* Aim of the exercise
Find how many lines in the data below include the word "token", then write only that number.

[Saved data entries]
▼

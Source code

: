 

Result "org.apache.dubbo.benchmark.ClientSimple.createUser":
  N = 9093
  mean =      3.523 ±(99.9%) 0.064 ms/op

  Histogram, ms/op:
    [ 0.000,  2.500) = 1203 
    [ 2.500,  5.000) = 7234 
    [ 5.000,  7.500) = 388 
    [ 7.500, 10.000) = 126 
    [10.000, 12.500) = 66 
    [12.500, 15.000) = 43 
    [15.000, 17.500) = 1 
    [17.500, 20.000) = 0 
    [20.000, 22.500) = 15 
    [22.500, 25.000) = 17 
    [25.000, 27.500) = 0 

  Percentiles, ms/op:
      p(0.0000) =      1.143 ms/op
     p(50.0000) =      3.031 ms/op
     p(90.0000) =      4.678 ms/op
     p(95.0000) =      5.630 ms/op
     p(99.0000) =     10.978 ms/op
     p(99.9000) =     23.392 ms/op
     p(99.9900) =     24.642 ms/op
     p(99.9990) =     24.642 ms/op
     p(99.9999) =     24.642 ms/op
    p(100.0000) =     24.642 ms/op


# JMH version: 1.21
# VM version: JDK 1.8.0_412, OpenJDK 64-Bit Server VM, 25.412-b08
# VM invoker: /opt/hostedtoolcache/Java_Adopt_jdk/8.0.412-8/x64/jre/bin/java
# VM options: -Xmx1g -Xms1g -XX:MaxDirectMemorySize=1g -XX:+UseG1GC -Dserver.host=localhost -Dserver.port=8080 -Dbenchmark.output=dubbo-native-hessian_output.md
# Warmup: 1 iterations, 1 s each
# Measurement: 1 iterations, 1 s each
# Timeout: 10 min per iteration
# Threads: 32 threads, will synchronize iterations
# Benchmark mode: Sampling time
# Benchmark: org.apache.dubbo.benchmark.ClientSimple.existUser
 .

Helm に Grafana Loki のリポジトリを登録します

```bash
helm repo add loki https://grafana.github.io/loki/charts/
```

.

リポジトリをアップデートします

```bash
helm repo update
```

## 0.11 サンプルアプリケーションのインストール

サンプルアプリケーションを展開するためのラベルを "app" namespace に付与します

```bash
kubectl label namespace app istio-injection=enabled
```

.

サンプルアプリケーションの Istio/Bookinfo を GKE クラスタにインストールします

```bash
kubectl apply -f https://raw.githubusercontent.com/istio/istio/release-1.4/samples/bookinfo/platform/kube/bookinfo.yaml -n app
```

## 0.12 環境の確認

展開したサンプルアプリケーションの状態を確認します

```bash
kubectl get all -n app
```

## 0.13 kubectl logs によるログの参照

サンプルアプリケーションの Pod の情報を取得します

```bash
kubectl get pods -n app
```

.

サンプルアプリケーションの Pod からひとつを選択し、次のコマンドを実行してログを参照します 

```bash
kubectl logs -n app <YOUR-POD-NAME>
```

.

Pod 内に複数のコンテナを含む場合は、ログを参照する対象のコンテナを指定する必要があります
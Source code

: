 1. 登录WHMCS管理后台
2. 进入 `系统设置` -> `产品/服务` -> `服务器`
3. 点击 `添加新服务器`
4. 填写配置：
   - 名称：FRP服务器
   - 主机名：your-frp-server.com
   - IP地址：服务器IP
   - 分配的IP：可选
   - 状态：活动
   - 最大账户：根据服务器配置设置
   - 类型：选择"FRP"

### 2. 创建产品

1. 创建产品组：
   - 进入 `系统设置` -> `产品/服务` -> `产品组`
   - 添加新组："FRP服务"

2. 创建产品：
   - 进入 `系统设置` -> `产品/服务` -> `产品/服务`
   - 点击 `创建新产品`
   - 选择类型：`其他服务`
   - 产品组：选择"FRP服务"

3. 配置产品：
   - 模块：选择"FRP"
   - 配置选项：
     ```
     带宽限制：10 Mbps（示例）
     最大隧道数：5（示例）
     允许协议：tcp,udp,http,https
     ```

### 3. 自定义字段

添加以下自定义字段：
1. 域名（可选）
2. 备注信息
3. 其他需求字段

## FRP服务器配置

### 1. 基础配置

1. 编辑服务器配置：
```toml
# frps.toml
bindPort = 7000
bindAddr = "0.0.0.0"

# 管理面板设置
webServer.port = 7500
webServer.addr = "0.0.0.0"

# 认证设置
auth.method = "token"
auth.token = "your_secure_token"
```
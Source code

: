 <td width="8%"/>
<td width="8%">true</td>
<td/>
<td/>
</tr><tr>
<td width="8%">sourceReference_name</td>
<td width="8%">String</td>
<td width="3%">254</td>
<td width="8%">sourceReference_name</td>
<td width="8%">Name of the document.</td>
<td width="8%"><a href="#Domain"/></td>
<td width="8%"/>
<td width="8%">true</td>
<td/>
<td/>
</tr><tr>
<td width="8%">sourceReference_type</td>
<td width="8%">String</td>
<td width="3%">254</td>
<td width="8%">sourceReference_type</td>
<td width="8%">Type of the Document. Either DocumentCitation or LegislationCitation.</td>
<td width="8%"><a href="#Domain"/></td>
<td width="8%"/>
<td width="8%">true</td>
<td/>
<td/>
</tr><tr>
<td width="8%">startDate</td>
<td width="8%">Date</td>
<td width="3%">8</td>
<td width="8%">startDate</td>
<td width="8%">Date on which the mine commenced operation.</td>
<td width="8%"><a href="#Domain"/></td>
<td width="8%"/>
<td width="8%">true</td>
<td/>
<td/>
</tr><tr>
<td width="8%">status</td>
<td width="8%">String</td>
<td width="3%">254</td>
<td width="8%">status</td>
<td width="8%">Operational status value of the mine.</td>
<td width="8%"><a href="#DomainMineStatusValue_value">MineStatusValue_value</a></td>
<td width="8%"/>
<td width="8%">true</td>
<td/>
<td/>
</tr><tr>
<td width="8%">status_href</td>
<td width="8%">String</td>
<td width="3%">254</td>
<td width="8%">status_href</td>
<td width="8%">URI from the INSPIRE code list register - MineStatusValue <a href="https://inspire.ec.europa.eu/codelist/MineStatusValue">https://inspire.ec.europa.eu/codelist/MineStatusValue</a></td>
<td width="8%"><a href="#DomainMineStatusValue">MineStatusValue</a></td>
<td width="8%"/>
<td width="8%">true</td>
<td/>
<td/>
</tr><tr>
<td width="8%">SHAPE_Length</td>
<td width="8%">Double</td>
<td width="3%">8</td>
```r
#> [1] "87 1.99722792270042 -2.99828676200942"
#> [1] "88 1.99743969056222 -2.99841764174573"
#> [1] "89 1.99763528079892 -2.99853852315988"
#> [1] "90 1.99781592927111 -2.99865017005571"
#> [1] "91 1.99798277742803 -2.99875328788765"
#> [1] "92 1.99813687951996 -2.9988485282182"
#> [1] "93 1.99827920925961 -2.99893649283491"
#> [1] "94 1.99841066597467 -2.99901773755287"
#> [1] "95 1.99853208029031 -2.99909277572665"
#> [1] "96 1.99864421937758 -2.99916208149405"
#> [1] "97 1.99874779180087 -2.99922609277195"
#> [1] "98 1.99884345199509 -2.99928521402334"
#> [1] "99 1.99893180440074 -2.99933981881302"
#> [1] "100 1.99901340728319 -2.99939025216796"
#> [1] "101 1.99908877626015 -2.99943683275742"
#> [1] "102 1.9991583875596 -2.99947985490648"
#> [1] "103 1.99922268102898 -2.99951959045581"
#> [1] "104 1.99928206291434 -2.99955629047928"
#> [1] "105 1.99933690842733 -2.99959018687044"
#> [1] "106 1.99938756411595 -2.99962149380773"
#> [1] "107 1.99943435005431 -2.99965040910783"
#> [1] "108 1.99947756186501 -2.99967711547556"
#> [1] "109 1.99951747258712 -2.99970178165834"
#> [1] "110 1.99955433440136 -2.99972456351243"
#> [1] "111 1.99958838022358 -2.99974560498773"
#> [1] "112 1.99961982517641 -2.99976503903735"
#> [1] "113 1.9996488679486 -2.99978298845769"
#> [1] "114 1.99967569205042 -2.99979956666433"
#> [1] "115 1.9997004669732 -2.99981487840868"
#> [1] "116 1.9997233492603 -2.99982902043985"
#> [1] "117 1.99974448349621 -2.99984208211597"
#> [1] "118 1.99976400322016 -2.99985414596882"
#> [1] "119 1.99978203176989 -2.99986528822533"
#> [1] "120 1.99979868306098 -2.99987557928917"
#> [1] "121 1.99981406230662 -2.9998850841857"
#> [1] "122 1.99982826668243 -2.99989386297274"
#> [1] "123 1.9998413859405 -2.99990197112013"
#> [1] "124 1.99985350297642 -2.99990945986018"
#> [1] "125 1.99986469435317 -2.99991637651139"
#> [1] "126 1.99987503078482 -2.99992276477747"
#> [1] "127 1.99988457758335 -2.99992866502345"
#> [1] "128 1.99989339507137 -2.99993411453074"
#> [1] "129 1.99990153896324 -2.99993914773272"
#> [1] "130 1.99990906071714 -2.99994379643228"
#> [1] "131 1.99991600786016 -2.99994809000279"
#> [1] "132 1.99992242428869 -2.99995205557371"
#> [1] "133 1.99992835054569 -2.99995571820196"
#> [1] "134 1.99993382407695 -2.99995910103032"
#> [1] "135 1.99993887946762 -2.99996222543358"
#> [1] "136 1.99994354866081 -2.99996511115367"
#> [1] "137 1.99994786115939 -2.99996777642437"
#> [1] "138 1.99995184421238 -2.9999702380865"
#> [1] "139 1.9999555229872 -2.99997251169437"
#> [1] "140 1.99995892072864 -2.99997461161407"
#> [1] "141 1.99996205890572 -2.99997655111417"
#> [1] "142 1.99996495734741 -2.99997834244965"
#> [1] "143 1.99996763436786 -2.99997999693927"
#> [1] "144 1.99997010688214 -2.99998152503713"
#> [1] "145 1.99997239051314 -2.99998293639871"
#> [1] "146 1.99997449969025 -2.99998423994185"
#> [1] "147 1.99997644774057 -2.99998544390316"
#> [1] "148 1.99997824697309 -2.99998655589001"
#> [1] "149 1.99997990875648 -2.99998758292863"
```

▲

* Expected answer
2